Photoresponsive Crown Ethers. 5. Light-Driven Ion Transport by Crown Ethers with a Photoresponsive Anionic Cap

Three photoresponsive ionophores (Cr-o, Cr-m, and Cr-p) in which benzo-18-crown-6 and a phenol group are linked with a photoisomerizable azo linkage were synthesized. On the irradiation of UV light, the azo linkage isomerized to the cis forms (46–73%) in which the crown ring wears an anionic phenoxide cap. The cis forms isomerized back to the trans forms slowly in the dark and rapidly by the irradiation of visible light. In solvent extraction, the extractability of alkali and alkaline earth metal cations with Cr-o, Cr-m, and Cr-p, which have the cap of 2-hydroxy-5-nitrophenyl, 3-hydroxyphenyl, and 4-hydroxyphenyl, respectively, was in most cases enhanced by UV light irradiation. In particular, cis-formed Cr-o exhibited markedly improved extractabilities for Na⁺ and Ca²⁺. The result suggests that the enhanced extractability is due to the formation of an intramolecular sandwich-type complex like PhO⁻⋯M⁺⁽⁺⁾⋯crown. In ion transport across a liquid membrane (90 vol % o-dichlorobenzene + 10 vol % n-butyl alcohol) in a U-tube, the rates of Na⁺ and Ca²⁺ transport were enhanced by 4.0-and 276-fold, respectively, by adding 0.01 N HCl into the second OUT aqueous phase.

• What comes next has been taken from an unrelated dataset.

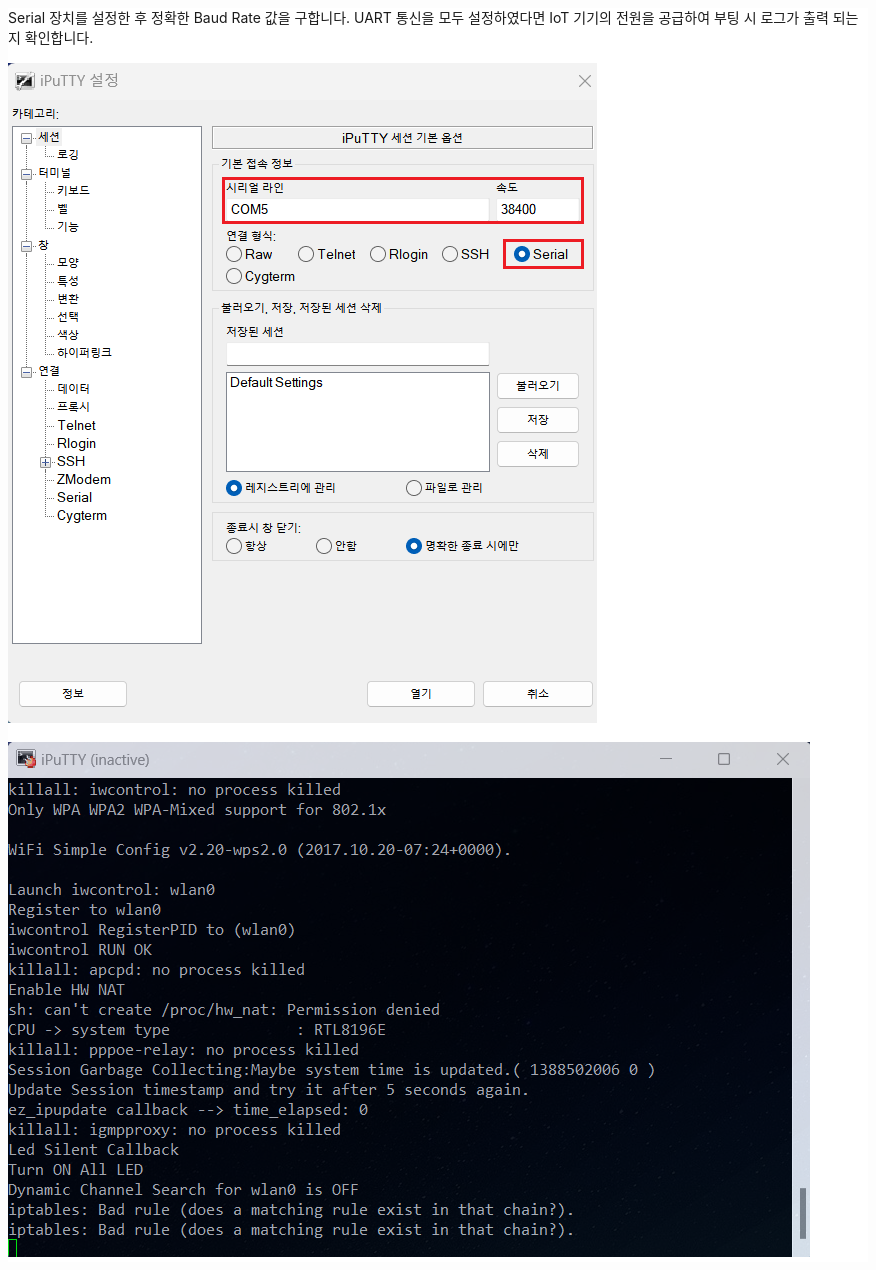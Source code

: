 Serial 장치를 설정한 후 정확한 Baud Rate 값을 구합니다. UART 통신을 모두 설정하였다면 IoT 기기의 전원을 공급하여 부팅 시 로그가 출력 되는지 확인합니다.

![putty setting](/assets/2024-02-06-IoT-TechBlog/putty_s.png)

![putty](/assets/2024-02-06-IoT-TechBlog/putty.png)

The rates were further enhanced by irradiating the liquid membrane phase by UV light (1.7- and 2.8-fold, respectively), and the rate of Ca²⁺ transport was greater than that of Na⁺ transport in spite of the lower concentration in the first IN aqueous phase ([Na⁺] = 0.10 M, [Ca²⁺] = 0.0225 M). The finding implies that transport of the Ca²⁺ ion is efficiently mediated with an anionic, photoresponsive ionophore Cr-o under a countercurrent of proton flux and UV light irradiation. This is the first example of the light-driven Ca²⁺ transport across a liquid membrane.